We leave Thrupp and cruise into Oxford and with Suzie still ill we contact the local warden and explain and she allows us to stay on a 48hr mooring for 4 days to allow Suzie to recover and to get out of bed and see Oxford.
|The Radcliffe camera built in 1739, |
camera meaning "room" in latin
for those, like me that
|Christ college and gardens|
|Hertford Bridge, popularly known as the Bridge of Sighs, |
is a skyway joining two parts of Hertford College
Oxford is a truly wonderful city that is dominated by the colleges, there are 39 different colleges which all are famous for one reason or another and are often featured in many films and TV programs.
In 1790, the Oxford Canal connected the city with Coventry. The Duke's Cut was completed by the Duke of Marlborough in 1789 to link the new canal with the River Thames; and, in 1796, the Oxford Canal company built its own link to the Thames, at Isis Lock. Fred, Lisa, Suzie and I leave Oxford and go back up to Dukes Cut and join THE RIVER THAMES!!!! and on to Lechlade which is the start of the navigation for the River Thames. None of us have cruised on a river before and none of us knew what to expect. We are all used to canals that have no current, fairly straight with no U bends, and not, in places 200+ ft wide! We needn't have worried as it has been a lovely experience mainly due to the weather as I'm sure if it was raining and blowing a hoolie it would have been different.

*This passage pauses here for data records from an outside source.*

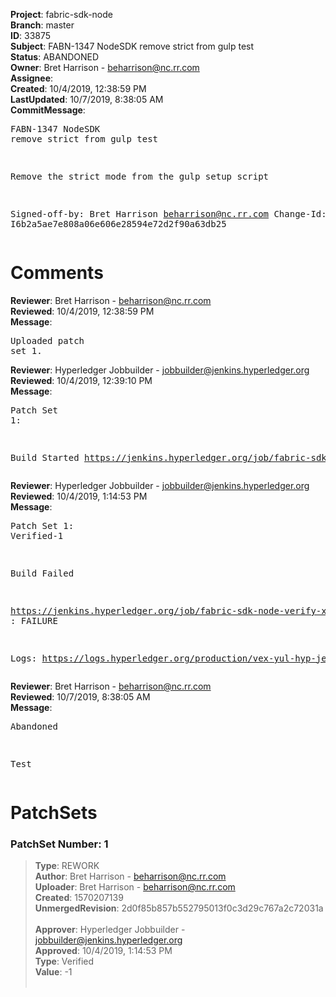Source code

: <strong>Project</strong>: fabric-sdk-node<br><strong>Branch</strong>: master<br><strong>ID</strong>: 33875<br><strong>Subject</strong>: FABN-1347 NodeSDK remove strict from gulp test<br><strong>Status</strong>: ABANDONED<br><strong>Owner</strong>: Bret Harrison - beharrison@nc.rr.com<br><strong>Assignee</strong>:<br><strong>Created</strong>: 10/4/2019, 12:38:59 PM<br><strong>LastUpdated</strong>: 10/7/2019, 8:38:05 AM<br><strong>CommitMessage</strong>:<br><pre>FABN-1347 NodeSDK remove strict from gulp test

Remove the strict mode from the gulp setup script

Signed-off-by: Bret Harrison <beharrison@nc.rr.com>
Change-Id: I6b2a5ae7e808a06e606e28594e72d2f90a63db25
</pre><h1>Comments</h1><strong>Reviewer</strong>: Bret Harrison - beharrison@nc.rr.com<br><strong>Reviewed</strong>: 10/4/2019, 12:38:59 PM<br><strong>Message</strong>: <pre>Uploaded patch set 1.</pre><strong>Reviewer</strong>: Hyperledger Jobbuilder - jobbuilder@jenkins.hyperledger.org<br><strong>Reviewed</strong>: 10/4/2019, 12:39:10 PM<br><strong>Message</strong>: <pre>Patch Set 1:

Build Started https://jenkins.hyperledger.org/job/fabric-sdk-node-verify-x86_64/3061/</pre><strong>Reviewer</strong>: Hyperledger Jobbuilder - jobbuilder@jenkins.hyperledger.org<br><strong>Reviewed</strong>: 10/4/2019, 1:14:53 PM<br><strong>Message</strong>: <pre>Patch Set 1: Verified-1

Build Failed 

https://jenkins.hyperledger.org/job/fabric-sdk-node-verify-x86_64/3061/ : FAILURE

Logs: https://logs.hyperledger.org/production/vex-yul-hyp-jenkins-3/fabric-sdk-node-verify-x86_64/3061</pre><strong>Reviewer</strong>: Bret Harrison - beharrison@nc.rr.com<br><strong>Reviewed</strong>: 10/7/2019, 8:38:05 AM<br><strong>Message</strong>: <pre>Abandoned

Test</pre><h1>PatchSets</h1><h3>PatchSet Number: 1</h3><blockquote><strong>Type</strong>: REWORK<br><strong>Author</strong>: Bret Harrison - beharrison@nc.rr.com<br><strong>Uploader</strong>: Bret Harrison - beharrison@nc.rr.com<br><strong>Created</strong>: 1570207139<br><strong>UnmergedRevision</strong>: 2d0f85b857b552795013f0c3d29c767a2c72031a<br><br><strong>Approver</strong>: Hyperledger Jobbuilder - jobbuilder@jenkins.hyperledger.org<br><strong>Approved</strong>: 10/4/2019, 1:14:53 PM<br><strong>Type</strong>: Verified<br><strong>Value</strong>: -1<br><br></blockquote>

|Some of the bends were a bit tight!|
|I didn't hit a single one!|
|Fred and Lisa enjoying the cruise|
|Suzie trying to....erm..........not sure?|
|Froggie at one of the locks|
|Father Thames at St John's Lock, note the wearing of life jackets...|
|Suzie and Lisa taking a well earned rest.|
look at the lockie tending the garden, beautiful.
|Ha'penny Bridge, the start of the navigation|
|Type 22 Pill Boxes built around 1940 |
line the river all the way
|Fred though I was taking log collecting a bit|
We stop at Lechlade for a couple of days and enjoy the sunshine and BBQ's. As I said Lechlade is the highest town to which the River Thames is navigable by Narrowboats and it is possible to travel by river or on foot from here to London. The Halfpenny bridge is deemed to be the start of the navigation and it's where we stopped although you can go a couple miles further it's not advised.
We are now back in Oxford for a couple of days so we can go and see my daughter Claire, hubby Dan, grandchildren Jacob, Ellie-May and the new addition Amy-Louise before heading back to Thrupp.
Since the last blog we have done 87 miles and 39 locks this gives a grand total of 615 miles 100 yards, 322 locks and 9 tunnels (tunnels over a 1000 yards only)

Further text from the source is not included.